→ Input records
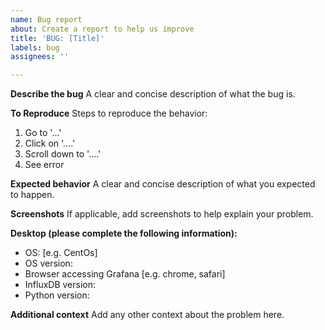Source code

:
 ```yaml
---
name: Bug report
about: Create a report to help us improve
title: 'BUG: [Title]'
labels: bug
assignees: ''

---
```


**Describe the bug**
A clear and concise description of what the bug is.

**To Reproduce**
Steps to reproduce the behavior:
1. Go to '...'
2. Click on '....'
3. Scroll down to '....'
4. See error

**Expected behavior**
A clear and concise description of what you expected to happen.

**Screenshots**
If applicable, add screenshots to help explain your problem.

**Desktop (please complete the following information):**
 - OS: [e.g. CentOs]
 - OS version:
 - Browser accessing Grafana [e.g. chrome, safari]
 - InfluxDB version:
 - Python version:


**Additional context**
Add any other context about the problem here.
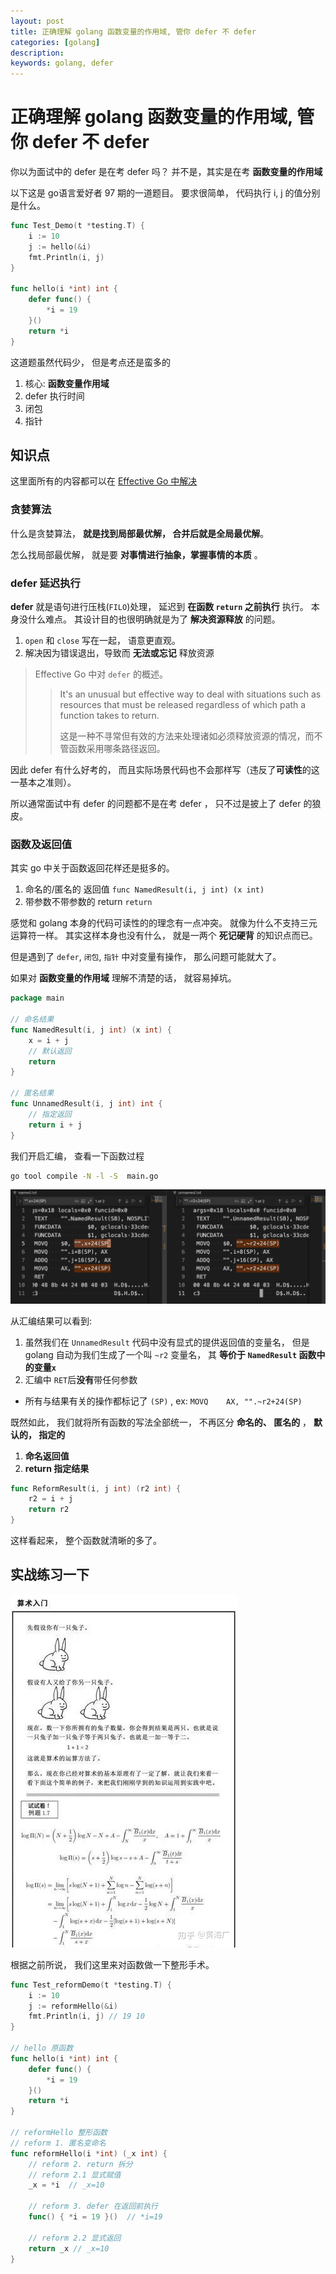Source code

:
 ```yaml
---
layout: post
title: 正确理解 golang 函数变量的作用域, 管你 defer 不 defer
categories: [golang]
description: 
keywords: golang, defer
---
```


# 正确理解 golang 函数变量的作用域, 管你 defer 不 defer

你以为面试中的 defer 是在考 defer 吗？ 并不是，其实是在考 **函数变量的作用域**

以下这是 go语言爱好者 97 期的一道题目。
要求很简单， 代码执行 i, j 的值分别是什么。

```go
func Test_Demo(t *testing.T) {
	i := 10
	j := hello(&i)
	fmt.Println(i, j)
}

func hello(i *int) int {
	defer func() {
		*i = 19
	}()
	return *i
}
```

这道题虽然代码少， 但是考点还是蛮多的

1. 核心: **函数变量作用域** 
2. defer 执行时间
3. 闭包
4. 指针

## 知识点

这里面所有的内容都可以在 [Effective Go 中解决](https://golang.org/doc/effective_go)

### 贪婪算法

什么是贪婪算法， **就是找到局部最优解， 合并后就是全局最优解**。

怎么找局部最优解， 就是要 **对事情进行抽象，掌握事情的本质** 。

### defer 延迟执行

**defer** 就是语句进行压栈(`FILO`)处理， 延迟到 **在函数 `return` 之前执行** 执行。
本身没什么难点。 其设计目的也很明确就是为了 **解决资源释放** 的问题。

1. `open` 和 `close` 写在一起， 语意更直观。
2. 解决因为错误退出，导致而 **无法或忘记** 释放资源

> Effective Go 中对 `defer` 的概述。
>> It's an unusual but effective way to deal with situations such as resources that must be released regardless of which path a function takes to return. 
>>
>> 这是一种不寻常但有效的方法来处理诸如必须释放资源的情况，而不管函数采用哪条路径返回。

因此 defer 有什么好考的， 而且实际场景代码也不会那样写（违反了**可读性**的这一基本之准则）。

所以通常面试中有 defer 的问题都不是在考 defer ， 只不过是披上了 defer 的狼皮。 

### 函数及返回值

其实 go 中关于函数返回花样还是挺多的。 

1. 命名的/匿名的 返回值 `func NamedResult(i, j int) (x int)`
2. 带参数不带参数的 return `return`

感觉和 golang 本身的代码可读性的的理念有一点冲突。 就像为什么不支持三元运算符一样。
其实这样本身也没有什么， 就是一两个 **死记硬背** 的知识点而已。

但是遇到了 `defer`, `闭包`, `指针` 中对变量有操作， 那么问题可能就大了。

如果对 **函数变量的作用域** 理解不清楚的话， 就容易掉坑。


```go
package main

// 命名结果
func NamedResult(i, j int) (x int) {
	x = i + j
	// 默认返回
	return
}

// 匿名结果
func UnnamedResult(i, j int) int {
	// 指定返回
	return i + j
}
```

我们开启汇编， 查看一下函数过程

```bash
go tool compile -N -l -S  main.go
```

![name-unnamed-result.png](/images/post/2021/06/golang-named-unnamed-result/named-unamed-result.png    )


从汇编结果可以看到: 

1. 虽然我们在 `UnnamedResult` 代码中没有显式的提供返回值的变量名， 但是 golang 自动为我们生成了一个叫 `~r2` 变量名， 其 **等价于 `NamedResult` 函数中的变量`x`**
2. 汇编中 `RET`后**没有**带任何参数
  + 所有与结果有关的操作都标记了 `(SP)` , ex: `MOVQ    AX, "".~r2+24(SP)`

既然如此， 我们就将所有函数的写法全部统一， 不再区分 **命名的、 匿名的** ， **默认的， 指定的**

1. **命名返回值**
2. **return 指定结果**

```go
func ReformResult(i, j int) (r2 int) {
	r2 = i + j
	return r2
}
```

这样看起来， 整个函数就清晰的多了。

## 实战练习一下

![little-rabbit](/images/post/2021/06/golang-named-unnamed-result/little-rabbit.jpeg)

根据之前所说， 我们这里来对函数做一下整形手术。

```go
func Test_reformDemo(t *testing.T) {
	i := 10
	j := reformHello(&i)
	fmt.Println(i, j) // 19 10
}

// hello 原函数
func hello(i *int) int {
	defer func() {
		*i = 19
	}()
	return *i
}

// reformHello 整形函数
// reform 1. 匿名变命名
func reformHello(i *int) (_x int) {
	// reform 2. return 拆分
	// reform 2.1 显式赋值
	_x = *i  // _x=10

	// reform 3. defer 在返回前执行 
	func() { *i = 19 }()  // *i=19

	// reform 2.2 显式返回
	return _x // _x=10
}
```
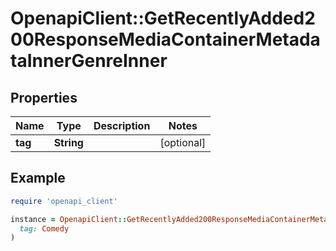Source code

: # OpenapiClient::GetRecentlyAdded200ResponseMediaContainerMetadataInnerGenreInner

## Properties

| Name | Type | Description | Notes |
| ---- | ---- | ----------- | ----- |
| **tag** | **String** |  | [optional] |

## Example

```ruby
require 'openapi_client'

instance = OpenapiClient::GetRecentlyAdded200ResponseMediaContainerMetadataInnerGenreInner.new(
  tag: Comedy
)
```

→ Task
Reproduce the records above exactly, leaving out every picture they contain.

→ Answer to the exercise
Source code

:
 ```yaml
---
name: Bug report
about: Create a report to help us improve
title: 'BUG: [Title]'
labels: bug
assignees: ''

---
```


**Describe the bug**
A clear and concise description of what the bug is.

**To Reproduce**
Steps to reproduce the behavior:
1. Go to '...'
2. Click on '....'
3. Scroll down to '....'
4. See error

**Expected behavior**
A clear and concise description of what you expected to happen.

**Screenshots**
If applicable, add screenshots to help explain your problem.

**Desktop (please complete the following information):**
 - OS: [e.g. CentOs]
 - OS version:
 - Browser accessing Grafana [e.g. chrome, safari]
 - InfluxDB version:
 - Python version:


**Additional context**
Add any other context about the problem here.
Source code

:
 ```yaml
---
layout: post
title: 正确理解 golang 函数变量的作用域, 管你 defer 不 defer
categories: [golang]
description: 
keywords: golang, defer
---
```


# 正确理解 golang 函数变量的作用域, 管你 defer 不 defer

你以为面试中的 defer 是在考 defer 吗？ 并不是，其实是在考 **函数变量的作用域**

以下这是 go语言爱好者 97 期的一道题目。
要求很简单， 代码执行 i, j 的值分别是什么。

```go
func Test_Demo(t *testing.T) {
	i := 10
	j := hello(&i)
	fmt.Println(i, j)
}

func hello(i *int) int {
	defer func() {
		*i = 19
	}()
	return *i
}
```

这道题虽然代码少， 但是考点还是蛮多的

1. 核心: **函数变量作用域** 
2. defer 执行时间
3. 闭包
4. 指针

## 知识点

这里面所有的内容都可以在 [Effective Go 中解决](https://golang.org/doc/effective_go)

### 贪婪算法

什么是贪婪算法， **就是找到局部最优解， 合并后就是全局最优解**。

怎么找局部最优解， 就是要 **对事情进行抽象，掌握事情的本质** 。

### defer 延迟执行

**defer** 就是语句进行压栈(`FILO`)处理， 延迟到 **在函数 `return` 之前执行** 执行。
本身没什么难点。 其设计目的也很明确就是为了 **解决资源释放** 的问题。

1. `open` 和 `close` 写在一起， 语意更直观。
2. 解决因为错误退出，导致而 **无法或忘记** 释放资源

> Effective Go 中对 `defer` 的概述。
>> It's an unusual but effective way to deal with situations such as resources that must be released regardless of which path a function takes to return. 
>>
>> 这是一种不寻常但有效的方法来处理诸如必须释放资源的情况，而不管函数采用哪条路径返回。

因此 defer 有什么好考的， 而且实际场景代码也不会那样写（违反了**可读性**的这一基本之准则）。

所以通常面试中有 defer 的问题都不是在考 defer ， 只不过是披上了 defer 的狼皮。 

### 函数及返回值

其实 go 中关于函数返回花样还是挺多的。 

1. 命名的/匿名的 返回值 `func NamedResult(i, j int) (x int)`
2. 带参数不带参数的 return `return`

感觉和 golang 本身的代码可读性的的理念有一点冲突。 就像为什么不支持三元运算符一样。
其实这样本身也没有什么， 就是一两个 **死记硬背** 的知识点而已。

但是遇到了 `defer`, `闭包`, `指针` 中对变量有操作， 那么问题可能就大了。

如果对 **函数变量的作用域** 理解不清楚的话， 就容易掉坑。


```go
package main

// 命名结果
func NamedResult(i, j int) (x int) {
	x = i + j
	// 默认返回
	return
}

// 匿名结果
func UnnamedResult(i, j int) int {
	// 指定返回
	return i + j
}
```

我们开启汇编， 查看一下函数过程

```bash
go tool compile -N -l -S  main.go
```

![name-unnamed-result.png](/images/post/2021/06/golang-named-unnamed-result/named-unamed-result.png    )


从汇编结果可以看到: 

1. 虽然我们在 `UnnamedResult` 代码中没有显式的提供返回值的变量名， 但是 golang 自动为我们生成了一个叫 `~r2` 变量名， 其 **等价于 `NamedResult` 函数中的变量`x`**
2. 汇编中 `RET`后**没有**带任何参数
  + 所有与结果有关的操作都标记了 `(SP)` , ex: `MOVQ    AX, "".~r2+24(SP)`

既然如此， 我们就将所有函数的写法全部统一， 不再区分 **命名的、 匿名的** ， **默认的， 指定的**

1. **命名返回值**
2. **return 指定结果**

```go
func ReformResult(i, j int) (r2 int) {
	r2 = i + j
	return r2
}
```

这样看起来， 整个函数就清晰的多了。

## 实战练习一下

![little-rabbit](/images/post/2021/06/golang-named-unnamed-result/little-rabbit.jpeg)

根据之前所说， 我们这里来对函数做一下整形手术。

```go
func Test_reformDemo(t *testing.T) {
	i := 10
	j := reformHello(&i)
	fmt.Println(i, j) // 19 10
}

// hello 原函数
func hello(i *int) int {
	defer func() {
		*i = 19
	}()
	return *i
}

// reformHello 整形函数
// reform 1. 匿名变命名
func reformHello(i *int) (_x int) {
	// reform 2. return 拆分
	// reform 2.1 显式赋值
	_x = *i  // _x=10

	// reform 3. defer 在返回前执行 
	func() { *i = 19 }()  // *i=19

	// reform 2.2 显式返回
	return _x // _x=10
}
```
Source code

: # OpenapiClient::GetRecentlyAdded200ResponseMediaContainerMetadataInnerGenreInner

## Properties

| Name | Type | Description | Notes |
| ---- | ---- | ----------- | ----- |
| **tag** | **String** |  | [optional] |

## Example

```ruby
require 'openapi_client'

instance = OpenapiClient::GetRecentlyAdded200ResponseMediaContainerMetadataInnerGenreInner.new(
  tag: Comedy
)
```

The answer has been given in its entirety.